• **Work item**
Every line of the material is to be quoted verbatim, minus the pictures.
.....
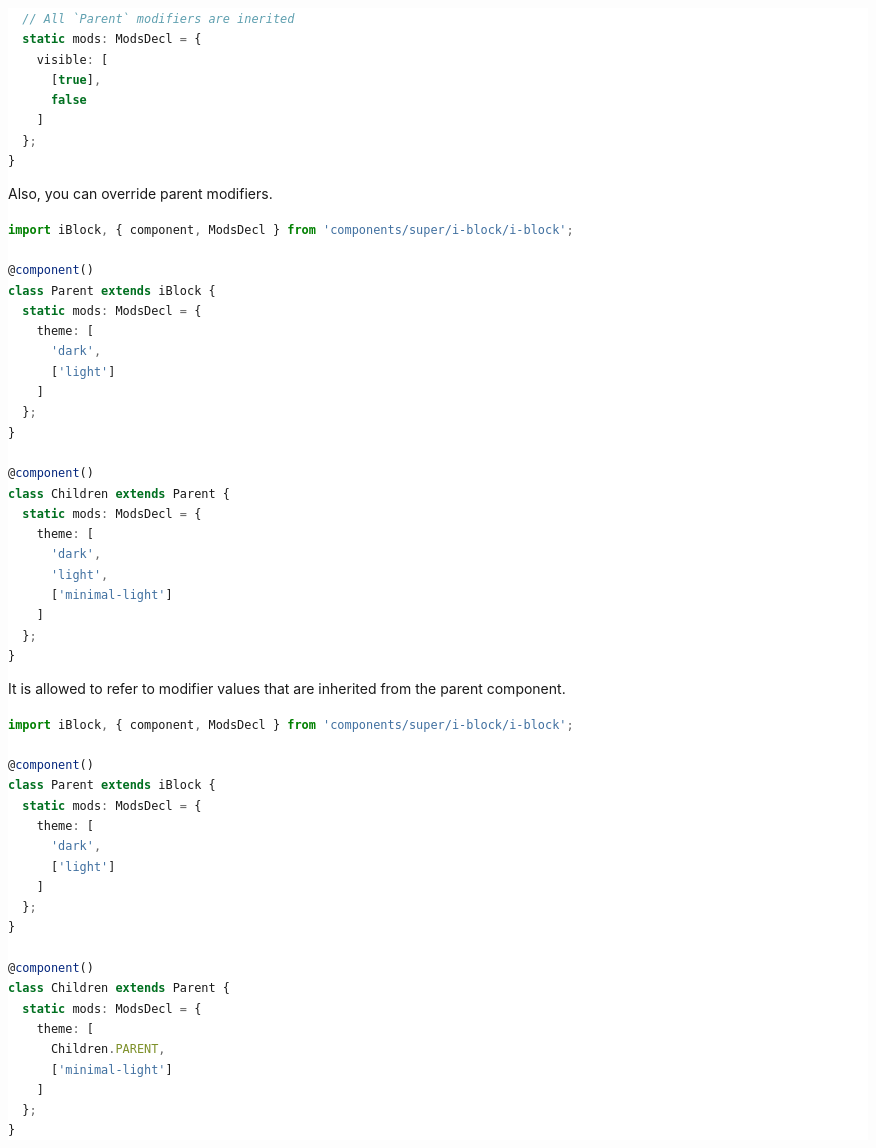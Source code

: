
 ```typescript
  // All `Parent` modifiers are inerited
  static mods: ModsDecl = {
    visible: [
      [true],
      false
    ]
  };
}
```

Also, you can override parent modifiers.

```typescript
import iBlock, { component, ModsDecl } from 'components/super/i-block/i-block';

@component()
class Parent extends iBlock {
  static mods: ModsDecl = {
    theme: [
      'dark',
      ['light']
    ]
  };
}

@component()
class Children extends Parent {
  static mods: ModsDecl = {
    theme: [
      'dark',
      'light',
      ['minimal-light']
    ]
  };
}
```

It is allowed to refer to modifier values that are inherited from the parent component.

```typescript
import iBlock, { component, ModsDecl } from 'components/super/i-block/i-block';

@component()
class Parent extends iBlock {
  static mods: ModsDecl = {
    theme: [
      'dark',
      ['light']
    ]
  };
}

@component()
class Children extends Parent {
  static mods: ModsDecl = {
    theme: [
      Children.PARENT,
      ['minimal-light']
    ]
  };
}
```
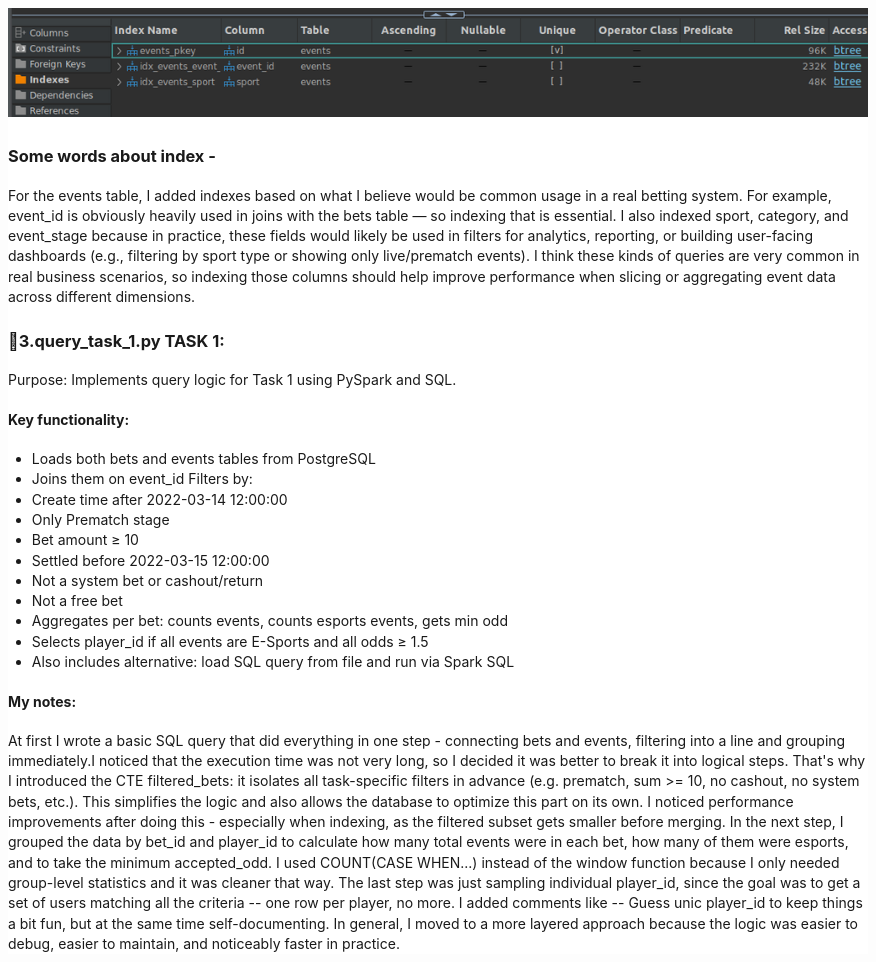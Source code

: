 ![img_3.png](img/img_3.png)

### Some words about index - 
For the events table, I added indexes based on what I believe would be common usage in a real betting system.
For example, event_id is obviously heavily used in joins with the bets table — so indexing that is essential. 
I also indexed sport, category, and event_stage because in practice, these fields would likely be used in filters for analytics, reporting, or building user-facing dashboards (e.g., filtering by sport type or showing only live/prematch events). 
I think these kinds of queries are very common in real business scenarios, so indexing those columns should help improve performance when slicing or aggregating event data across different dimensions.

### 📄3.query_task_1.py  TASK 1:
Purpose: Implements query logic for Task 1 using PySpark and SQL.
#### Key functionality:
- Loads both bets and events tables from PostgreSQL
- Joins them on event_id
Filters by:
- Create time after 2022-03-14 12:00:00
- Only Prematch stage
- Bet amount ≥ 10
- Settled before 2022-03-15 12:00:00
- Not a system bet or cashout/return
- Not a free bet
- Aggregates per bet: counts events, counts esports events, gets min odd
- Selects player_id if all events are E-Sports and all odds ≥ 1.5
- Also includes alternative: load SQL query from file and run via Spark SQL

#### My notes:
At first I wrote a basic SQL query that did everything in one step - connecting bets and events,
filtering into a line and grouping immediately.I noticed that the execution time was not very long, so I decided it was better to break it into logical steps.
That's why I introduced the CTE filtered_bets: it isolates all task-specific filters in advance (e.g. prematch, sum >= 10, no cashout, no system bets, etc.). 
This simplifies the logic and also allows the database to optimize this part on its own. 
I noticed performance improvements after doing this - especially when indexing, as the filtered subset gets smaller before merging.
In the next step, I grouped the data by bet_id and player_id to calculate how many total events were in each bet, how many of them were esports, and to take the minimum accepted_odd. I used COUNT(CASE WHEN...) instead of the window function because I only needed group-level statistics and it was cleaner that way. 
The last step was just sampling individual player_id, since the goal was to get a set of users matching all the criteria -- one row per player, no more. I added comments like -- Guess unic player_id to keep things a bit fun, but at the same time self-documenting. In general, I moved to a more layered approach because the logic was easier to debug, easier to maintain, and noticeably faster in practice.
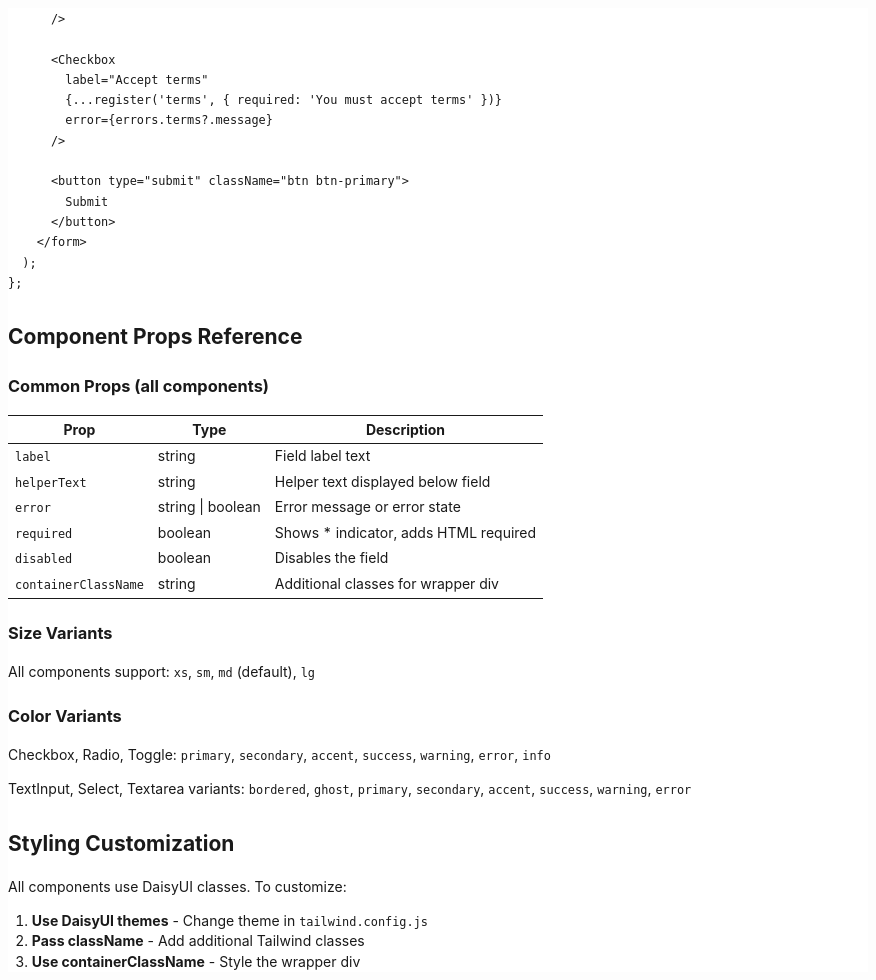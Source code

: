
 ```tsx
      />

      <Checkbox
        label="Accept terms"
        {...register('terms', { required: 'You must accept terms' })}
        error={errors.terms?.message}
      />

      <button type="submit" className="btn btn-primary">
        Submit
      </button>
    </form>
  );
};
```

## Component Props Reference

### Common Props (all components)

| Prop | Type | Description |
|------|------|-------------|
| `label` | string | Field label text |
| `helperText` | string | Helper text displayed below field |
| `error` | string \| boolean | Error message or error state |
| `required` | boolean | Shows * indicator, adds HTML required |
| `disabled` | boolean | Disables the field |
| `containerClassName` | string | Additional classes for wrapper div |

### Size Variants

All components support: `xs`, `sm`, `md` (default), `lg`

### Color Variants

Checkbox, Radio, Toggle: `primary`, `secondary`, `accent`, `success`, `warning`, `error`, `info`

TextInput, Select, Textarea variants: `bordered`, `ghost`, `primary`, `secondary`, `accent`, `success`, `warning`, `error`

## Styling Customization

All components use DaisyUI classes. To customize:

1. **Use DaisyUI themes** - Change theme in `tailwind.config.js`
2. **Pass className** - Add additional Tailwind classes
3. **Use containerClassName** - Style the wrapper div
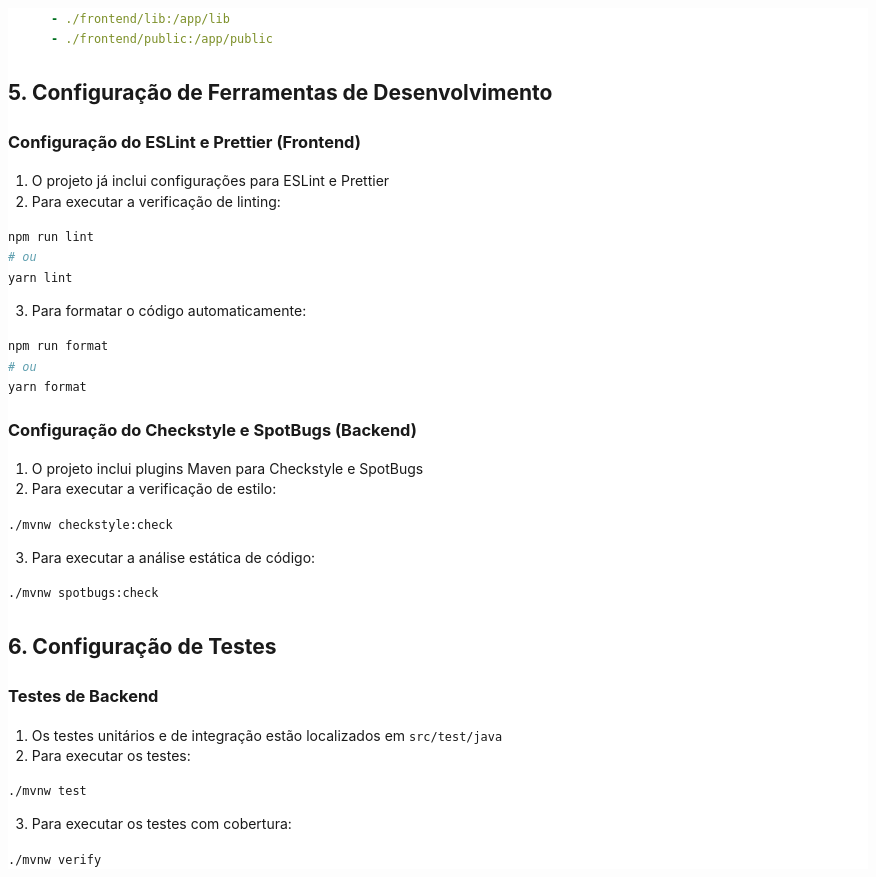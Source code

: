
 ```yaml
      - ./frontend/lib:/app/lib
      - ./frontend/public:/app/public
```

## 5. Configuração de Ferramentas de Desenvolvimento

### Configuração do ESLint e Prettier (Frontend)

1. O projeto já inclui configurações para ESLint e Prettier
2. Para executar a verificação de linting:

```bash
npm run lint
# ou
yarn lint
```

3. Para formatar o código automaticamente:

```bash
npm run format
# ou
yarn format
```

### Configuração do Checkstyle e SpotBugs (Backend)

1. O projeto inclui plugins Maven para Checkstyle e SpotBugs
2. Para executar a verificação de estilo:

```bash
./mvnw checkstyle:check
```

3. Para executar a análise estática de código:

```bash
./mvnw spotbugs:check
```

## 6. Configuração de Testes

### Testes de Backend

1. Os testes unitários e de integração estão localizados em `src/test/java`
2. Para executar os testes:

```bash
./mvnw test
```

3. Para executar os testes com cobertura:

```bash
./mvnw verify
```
.....
• **Answer to this problem**
Source code

:
 ```typescript
  // All `Parent` modifiers are inerited
  static mods: ModsDecl = {
    visible: [
      [true],
      false
    ]
  };
}
```

Also, you can override parent modifiers.

```typescript
import iBlock, { component, ModsDecl } from 'components/super/i-block/i-block';

@component()
class Parent extends iBlock {
  static mods: ModsDecl = {
    theme: [
      'dark',
      ['light']
    ]
  };
}

@component()
class Children extends Parent {
  static mods: ModsDecl = {
    theme: [
      'dark',
      'light',
      ['minimal-light']
    ]
  };
}
```

It is allowed to refer to modifier values that are inherited from the parent component.

```typescript
import iBlock, { component, ModsDecl } from 'components/super/i-block/i-block';

@component()
class Parent extends iBlock {
  static mods: ModsDecl = {
    theme: [
      'dark',
      ['light']
    ]
  };
}

@component()
class Children extends Parent {
  static mods: ModsDecl = {
    theme: [
      Children.PARENT,
      ['minimal-light']
    ]
  };
}
```
Source code

: ![img_3.png](img/img_3.png)

### Some words about index - 
For the events table, I added indexes based on what I believe would be common usage in a real betting system.
For example, event_id is obviously heavily used in joins with the bets table — so indexing that is essential. 
I also indexed sport, category, and event_stage because in practice, these fields would likely be used in filters for analytics, reporting, or building user-facing dashboards (e.g., filtering by sport type or showing only live/prematch events). 
I think these kinds of queries are very common in real business scenarios, so indexing those columns should help improve performance when slicing or aggregating event data across different dimensions.

### 📄3.query_task_1.py  TASK 1:
Purpose: Implements query logic for Task 1 using PySpark and SQL.
#### Key functionality:
- Loads both bets and events tables from PostgreSQL
- Joins them on event_id
Filters by:
- Create time after 2022-03-14 12:00:00
- Only Prematch stage
- Bet amount ≥ 10
- Settled before 2022-03-15 12:00:00
- Not a system bet or cashout/return
- Not a free bet
- Aggregates per bet: counts events, counts esports events, gets min odd
- Selects player_id if all events are E-Sports and all odds ≥ 1.5
- Also includes alternative: load SQL query from file and run via Spark SQL

#### My notes:
At first I wrote a basic SQL query that did everything in one step - connecting bets and events,
filtering into a line and grouping immediately.I noticed that the execution time was not very long, so I decided it was better to break it into logical steps.
That's why I introduced the CTE filtered_bets: it isolates all task-specific filters in advance (e.g. prematch, sum >= 10, no cashout, no system bets, etc.). 
This simplifies the logic and also allows the database to optimize this part on its own. 
I noticed performance improvements after doing this - especially when indexing, as the filtered subset gets smaller before merging.
In the next step, I grouped the data by bet_id and player_id to calculate how many total events were in each bet, how many of them were esports, and to take the minimum accepted_odd. I used COUNT(CASE WHEN...) instead of the window function because I only needed group-level statistics and it was cleaner that way. 
The last step was just sampling individual player_id, since the goal was to get a set of users matching all the criteria -- one row per player, no more. I added comments like -- Guess unic player_id to keep things a bit fun, but at the same time self-documenting. In general, I moved to a more layered approach because the logic was easier to debug, easier to maintain, and noticeably faster in practice.
Source code

:
 ```tsx
      />

      <Checkbox
        label="Accept terms"
        {...register('terms', { required: 'You must accept terms' })}
        error={errors.terms?.message}
      />

      <button type="submit" className="btn btn-primary">
        Submit
      </button>
    </form>
  );
};
```

## Component Props Reference

### Common Props (all components)

| Prop | Type | Description |
|------|------|-------------|
| `label` | string | Field label text |
| `helperText` | string | Helper text displayed below field |
| `error` | string \| boolean | Error message or error state |
| `required` | boolean | Shows * indicator, adds HTML required |
| `disabled` | boolean | Disables the field |
| `containerClassName` | string | Additional classes for wrapper div |

### Size Variants

All components support: `xs`, `sm`, `md` (default), `lg`

### Color Variants

Checkbox, Radio, Toggle: `primary`, `secondary`, `accent`, `success`, `warning`, `error`, `info`

TextInput, Select, Textarea variants: `bordered`, `ghost`, `primary`, `secondary`, `accent`, `success`, `warning`, `error`

## Styling Customization

All components use DaisyUI classes. To customize:

1. **Use DaisyUI themes** - Change theme in `tailwind.config.js`
2. **Pass className** - Add additional Tailwind classes
3. **Use containerClassName** - Style the wrapper div
Source code

:
 ```yaml
      - ./frontend/lib:/app/lib
      - ./frontend/public:/app/public
```

## 5. Configuração de Ferramentas de Desenvolvimento

### Configuração do ESLint e Prettier (Frontend)

1. O projeto já inclui configurações para ESLint e Prettier
2. Para executar a verificação de linting:

```bash
npm run lint
# ou
yarn lint
```

3. Para formatar o código automaticamente:

```bash
npm run format
# ou
yarn format
```

### Configuração do Checkstyle e SpotBugs (Backend)

1. O projeto inclui plugins Maven para Checkstyle e SpotBugs
2. Para executar a verificação de estilo:

```bash
./mvnw checkstyle:check
```

3. Para executar a análise estática de código:

```bash
./mvnw spotbugs:check
```

## 6. Configuração de Testes

### Testes de Backend

1. Os testes unitários e de integração estão localizados em `src/test/java`
2. Para executar os testes:

```bash
./mvnw test
```

3. Para executar os testes com cobertura:

```bash
./mvnw verify
```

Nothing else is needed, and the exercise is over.